Macity è presente a Boston per vedere cosa succede nell’annuale conferenza di Red Hat, il colosso del software open source (in particolare Linux) dalla caratteristica fedora rossa. E le novità arrivano senza problema. In particolare, le novità questa volta sono mirate agli sviluppatori in una strategia particolarmente diretta e che lascia immaginare sviluppi futuri di allargamento del mercato di riferimento per l’azienda (che finora è stato quello delle grandi aziende).
La novità principale è Openshift.io, l’ambiente cloud di sviluppo per app native nel cloud di Software-as-a-Service (SaaS). In pratica, una IDE di sviluppo del software (come Xcode di Apple, per esempio, o Eclipse di Ibm) tutta nel cloud. Quersto permette a team sparpagliati in posti geograficamente molto diversi (come sempre più spesso accade nel mondo del codice) di lavorare assieme.
Costruire una IDE (Integrated Development Environment) non è per niente banale: si tratta di particolari software estremamente complessi che svolgono la funzione di manipolazione molto sofisticata di file di testo (i documenti che contengono il codice sorgente) e che solitamente non sono particolarmente facili da usare in ambiente collaborativo. Tanto che i sistemi di versionamento del codice nascono accanto alle IDE e hanno parecchie idiosincrasie.
Openshift.io è invece costruita soprattutto per lo sviluppo di progetti open source centrati su piattaforme basate su tecnologie di containerizzazione Kubernetes come fabric8, Eclipse Che e Jenkins come server di automazione. Inoltre, Red Hat si sposta sempre più verso i container e in particolare le due tecnologie più interessanti sul mercato: Kubernetes e Docker, e ha rilasciato il sistema di validazione e misura Container Healt Index, strumento considerato molto importante per gli sviluppatori. Inoltre, Red Hat ha portato avanti anche una serie di custom runtime per Openshift che permettono di semplificare il lavoro sui microservice basati su Node.js, Spring Boot, Eclipse Vert.x e WildFly Swarm.

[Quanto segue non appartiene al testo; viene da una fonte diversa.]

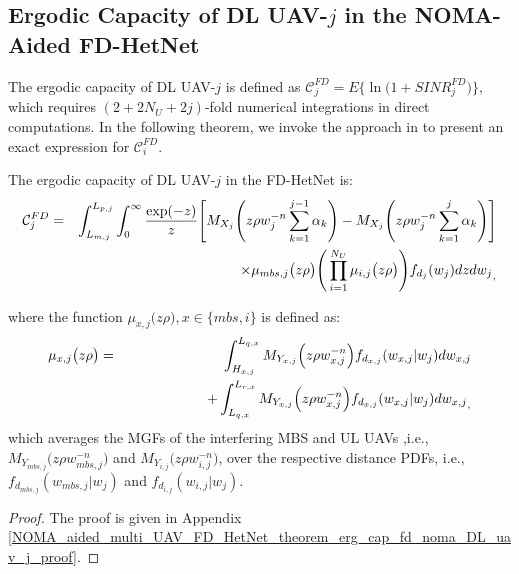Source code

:\subsection{Ergodic Capacity of DL UAV-$j$ in the NOMA-Aided FD-HetNet}

The ergodic capacity of DL UAV-$j$ is defined as $\mathcal{C}_{j}^{FD} = E\Big\{\ln\Big(1+SINR_{j}^{FD}\Big)\Big\}$, which requires $(2 + 2N_U + 2j)$-fold numerical integrations in direct computations. In the following theorem, we invoke the approach in \cite{hamdi2010useful} to present an exact expression for $\mathcal{C}_{i}^{FD}$.

\begin{theorem} \label{NOMA_aided_multi_UAV_FD_HetNet_theorem_erg_cap_DL_uav_j}
The ergodic capacity of DL UAV-$j$ in the FD-HetNet is:
\begin{eqnarray} \label{NOMA_aided_multi_UAV_FD_HetNet_fd_noma_DL_uav_j}
\mathcal{C}_{j}^{FD} & \hspace{-0.0cm} = & \hspace{-0.0cm} \int_{L_{m,j}}^{L_{p,j}} \int_{0}^{\infty} \frac{\exp(-z)}{z} \Bigg[M_{X_j}\Bigg(z \rho w_j^{-n} \sum_{k=1}^{j-1}\alpha_k \Bigg) - M_{X_j}\Bigg(z \rho w_j^{-n} \sum_{k=1}^{j}\alpha_k\Bigg)\Bigg]  \nonumber \\
 & & \hspace{0cm} \times \mu_{mbs,j}\big(z\rho\big) \Bigg( \prod_{i=1}^{N_U} \mu_{i,j}\big(z\rho\big) \Bigg) f_{d_{j}}(w_j) dz {dw_j}_,
\end{eqnarray}
\end{theorem}
where the function $\mu_{x,j}\big(z\rho\big), x \in \{mbs,i\}$ is defined as: 
\begin{eqnarray} 
 \mu_{x,j}\big(z\rho\big) & = & \hspace{-0cm} \int_{H_{x,j}}^{L_{q,x}} M_{Y_{x,j}}\Big(z \rho  w_{x,j}^{-n} \Big) f_{d_{x,j}}(w_{x,j}|w_{j}) {dw_{x,j}} \nonumber \\
 & & \hspace{2cm} + \int_{L_{q,x}}^{L_{r,x}} M_{Y_{x,j}}\Big(z \rho  w_{x,j}^{-n} \Big) f_{d_{x,j}}(w_{x,j}|w_{j}) {dw_{x,j}}_,
\end{eqnarray}
which averages the MGFs of the interfering MBS and UL UAVs ,i.e., $M_{Y_{mbs,j}}\Big(z \rho  w_{mbs,j}^{-n} \Big)$ and $M_{Y_{i,j}}\Big(z \rho  w_{i,j}^{-n}\Big)$, over the respective distance PDFs, i.e., $f_{d_{mbs,j}}(w_{mbs,j}|w_{j})$ and $f_{d_{i,j}}(w_{i,j}|w_{j})$. 
\begin{proof}
The proof is given in Appendix \ref{NOMA_aided_multi_UAV_FD_HetNet_theorem_erg_cap_fd_noma_DL_uav_j_proof}.
\end{proof}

I messaggi tecnologici che Red Hat spedisce dal Centro congressi di Boston sono estremamente chiari e diretti: il futuro è in alcune tecnologie tra le quali soprattutto i container, che permettono di avere carichi di lavoro molto più leggeri e gestibili nel cloud rispetto al tradizionale approccio con le macchine virtuali. È possibile una rinnovata e completa apertura di Red Hat anche agli sviluppatori indipendenti e alle piccole e medie imprese?